● **Assigned task**: Your output should be the exact lines from the start of the data through the line containing "electrodes correspondent to", with no pictures.

● **Dataset extract**:
+ + + +

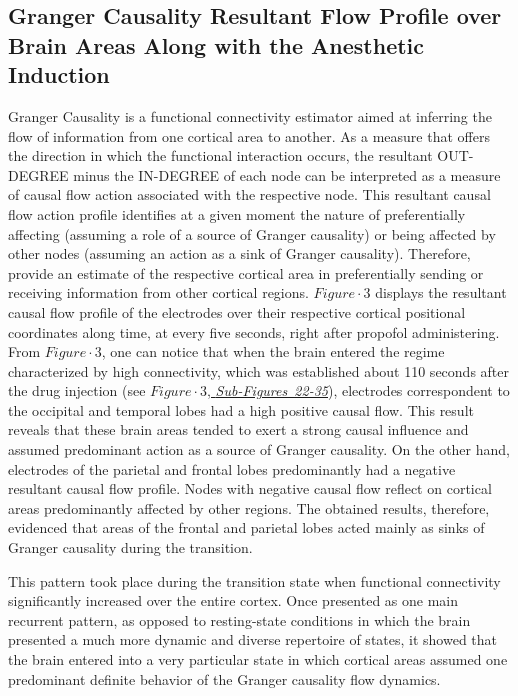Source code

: \documentclass[twoside]{article}
\begin{document}
\begin{multicols}{2}



\subsection{Granger Causality Resultant Flow Profile over Brain Areas Along with the Anesthetic Induction}


Granger Causality is a functional connectivity estimator aimed at inferring the flow of information from one cortical area to another. As a measure that offers the direction in which the functional interaction occurs, the resultant OUT-DEGREE minus the IN-DEGREE of each node can be interpreted as a measure of causal flow action associated with the respective node. This resultant causal flow action profile identifies at a given moment the nature of preferentially affecting (assuming a role of a source of Granger causality) or being affected by other nodes (assuming an action as a sink of Granger causality). Therefore, provide an estimate of the respective cortical area in preferentially sending or receiving information from other cortical regions. 
\hyperlink{FIGURE3}{$Figure \cdot 3$} displays the resultant causal flow profile of the electrodes over their respective cortical positional coordinates along time, at every five seconds, right after propofol administering. From \hyperlink{FIGURE3}{$Figure \cdot 3$}, one can notice that when the brain entered the regime characterized by high connectivity, which was established about 110 seconds after the drug injection (see \hyperlink{FIGURE3}{$Figure \cdot 3$, \mbox{\textit{Sub-Figures 22-35}}}),
electrodes correspondent to the occipital and temporal lobes had a high positive causal flow. This result reveals that these brain areas tended to exert a strong causal influence and assumed predominant action as a source of Granger causality. On the other hand, electrodes of the parietal and frontal lobes predominantly had a negative resultant causal flow profile. Nodes with negative causal flow reflect on cortical areas predominantly affected by other regions. The obtained results, therefore, evidenced that areas of the frontal and parietal lobes acted mainly as sinks of Granger causality during the transition. 

This pattern took place during the transition state when functional connectivity significantly increased over the entire cortex. Once presented as one main recurrent pattern, as opposed to resting-state conditions in which the brain presented a much more dynamic and diverse repertoire of states, it showed that the brain entered into a very particular state in which cortical areas assumed one predominant definite behavior of the Granger causality flow dynamics.


\end{multicols}
\end{document}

+ + + +

● **Response below**:
Source code

: \documentclass[twoside]{article}
\begin{document}
\begin{multicols}{2}



\subsection{Granger Causality Resultant Flow Profile over Brain Areas Along with the Anesthetic Induction}


Granger Causality is a functional connectivity estimator aimed at inferring the flow of information from one cortical area to another. As a measure that offers the direction in which the functional interaction occurs, the resultant OUT-DEGREE minus the IN-DEGREE of each node can be interpreted as a measure of causal flow action associated with the respective node. This resultant causal flow action profile identifies at a given moment the nature of preferentially affecting (assuming a role of a source of Granger causality) or being affected by other nodes (assuming an action as a sink of Granger causality). Therefore, provide an estimate of the respective cortical area in preferentially sending or receiving information from other cortical regions. 
\hyperlink{FIGURE3}{$Figure \cdot 3$} displays the resultant causal flow profile of the electrodes over their respective cortical positional coordinates along time, at every five seconds, right after propofol administering. From \hyperlink{FIGURE3}{$Figure \cdot 3$}, one can notice that when the brain entered the regime characterized by high connectivity, which was established about 110 seconds after the drug injection (see \hyperlink{FIGURE3}{$Figure \cdot 3$, \mbox{\textit{Sub-Figures 22-35}}}),
electrodes correspondent to the occipital and temporal lobes had a high positive causal flow. This result reveals that these brain areas tended to exert a strong causal influence and assumed predominant action as a source of Granger causality. On the other hand, electrodes of the parietal and frontal lobes predominantly had a negative resultant causal flow profile. Nodes with negative causal flow reflect on cortical areas predominantly affected by other regions. The obtained results, therefore, evidenced that areas of the frontal and parietal lobes acted mainly as sinks of Granger causality during the transition. 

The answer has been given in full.